Objective:
Child will use similar triangles to determine slope and interpret unit rates as slopes.
Essential Question:
How might we use triangles to determine the rate of change?
Special Materials:
None
Bricks Required:
1x bricks of various sizes; two brick plates
Project Structure
Engage/Explain:
- Provide child with an equation of a line that they can easily graph using SOHO Bricks. For example, y = (2/1) x + 1. Child should graph by plugging in values for x and determining the y coordinate.
- Ask child to reflect upon the equation and the graph.
- “Looking at your graph, where does the line cross the y axis?”
- “Looking at your equation, how might you be able to tell where it crossed the y axis?”
- “Do you think the equation will always tell you where the line will cross the y axis? Why or why not?”
- “Does the equation tell us anything else about the graph?”
- Facilitate child to think about the “mx” portion of the equation. How is it represented in the graph?
- Through observation and exploration, child may discover that each point increases in the y direction by 2 units while the x increases by 1 unit, and that this is the visible component in front of the x.
Explore:
- Ask child to provide an explanation of how they know that the x and y coordinates move 2/1 every time.
- Ask child to prove that this works if they do not count from one point to another. In other words, can they skip points and still get the same results?
- Child may elect to use bricks to construct triangles from any two points;
- Child may not see at first that their results are the same.
- Work with child to demonstrate that similar triangles will always result in the same ratio of 2/1 for this line. This is called the slope or the rate of change.
- See if child can construct an equation to determine the slope.
- Discuss the slope formula.
- How does this fit our understanding of rate of change and our similar triangles?
Explain/Elaborate:
- Provide child additional problems to determine the rate of change for each problem and they intercept.
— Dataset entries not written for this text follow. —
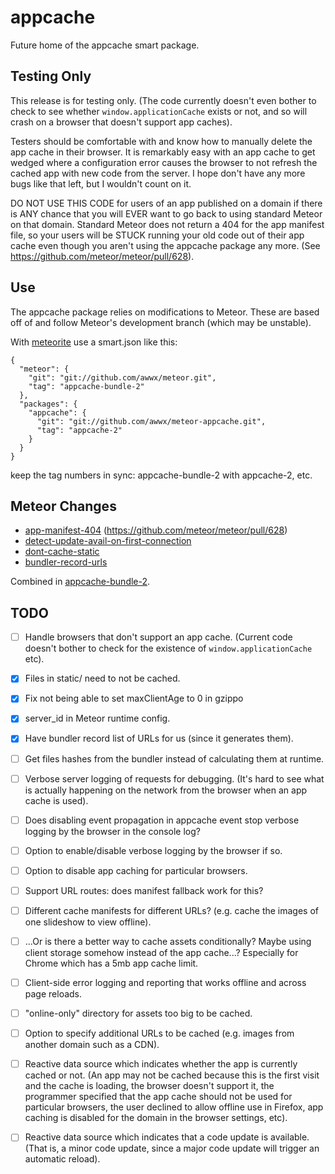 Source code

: appcache
========

Future home of the appcache smart package.


Testing Only
------------

This release is for testing only.  (The code currently doesn't even
bother to check to see whether `window.applicationCache` exists or
not, and so will crash on a browser that doesn't support app caches).

Testers should be comfortable with and know how to manually delete the
app cache in their browser.  It is remarkably easy with an app cache
to get wedged where a configuration error causes the browser to not
refresh the cached app with new code from the server.  I hope don't
have any more bugs like that left, but I wouldn't count on it.

DO NOT USE THIS CODE for users of an app published on a domain if
there is ANY chance that you will EVER want to go back to using
standard Meteor on that domain.  Standard Meteor does not return a 404
for the app manifest file, so your users will be STUCK running your
old code out of their app cache even though you aren't using the
appcache package any more.  (See
https://github.com/meteor/meteor/pull/628).


Use
---

The appcache package relies on modifications to Meteor.  These are
based off of and follow Meteor's development branch (which may be
unstable).

With
[meteorite](http://oortcloud.github.com/meteorite/) use a smart.json
like this:

    {
      "meteor": {
        "git": "git://github.com/awwx/meteor.git",
        "tag": "appcache-bundle-2"
      },
      "packages": {
        "appcache": {
          "git": "git://github.com/awwx/meteor-appcache.git",
          "tag": "appcache-2"
        }
      }
    }

keep the tag numbers in sync: appcache-bundle-2 with appcache-2, etc.


Meteor Changes
--------------

* [app-manifest-404](https://github.com/awwx/meteor/tree/app-manifest-404) (https://github.com/meteor/meteor/pull/628)
* [detect-update-avail-on-first-connection](https://github.com/awwx/meteor/tree/detect-update-avail-on-first-connection)
* [dont-cache-static](https://github.com/awwx/meteor/tree/dont-cache-static)
* [bundler-record-urls](https://github.com/awwx/meteor/tree/bundler-record-urls)

Combined in [appcache-bundle-2](https://github.com/awwx/meteor/tree/appcache-bundle-2).


TODO
----

- [ ] Handle browsers that don't support an app cache.  (Current code
      doesn't bother to check for the existence of
      `window.applicationCache` etc).

- [x] Files in static/ need to not be cached.

- [x] Fix not being able to set maxClientAge to 0 in gzippo

- [x] server_id in Meteor runtime config.

- [x] Have bundler record list of URLs for us (since it generates them).

- [ ] Get files hashes from the bundler instead of calculating them at
      runtime.

- [ ] Verbose server logging of requests for debugging.  (It's hard to
      see what is actually happening on the network from the browser
      when an app cache is used).

- [ ] Does disabling event propagation in appcache event stop verbose
      logging by the browser in the console log?

- [ ] Option to enable/disable verbose logging by the browser if so.

- [ ] Option to disable app caching for particular browsers.

- [ ] Support URL routes: does manifest fallback work for this?

- [ ] Different cache manifests for different URLs? (e.g. cache the
      images of one slideshow to view offline).

- [ ] ...Or is there a better way to cache assets conditionally?
      Maybe using client storage somehow instead of the app cache...?
      Especially for Chrome which has a 5mb app cache limit.

- [ ] Client-side error logging and reporting that works offline and
      across page reloads.

- [ ] "online-only" directory for assets too big to be cached.

- [ ] Option to specify additional URLs to be cached (e.g. images from
      another domain such as a CDN).

- [ ] Reactive data source which indicates whether the app is
      currently cached or not. (An app may not be cached because this
      is the first visit and the cache is loading, the browser doesn't
      support it, the programmer specified that the app cache should
      not be used for particular browsers, the user declined to allow
      offline use in Firefox, app caching is disabled for the domain
      in the browser settings, etc).

- [ ] Reactive data source which indicates that a code update is
      available.  (That is, a minor code update, since a major code
      update will trigger an automatic reload).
- Child may do these on graph paper and sketch triangles to show the ratio of the rate of change (slope).
Further Elaboration (The SOHO Stack):
- In this activity, child will have an opportunity to blend science and math by performing a SOHO Brick stack.
- Take turns with your child stacking as many bricks as they as you can in a given time allotment: 1 second, 2 seconds, 3 seconds, etc. Each attempt should be repeated at least 3 times and the average taken.
- Child then plots their own data, determines the line of best fit, finds the slope of their line using similar triangles, and determines which had the fastest rate of brick-stacking.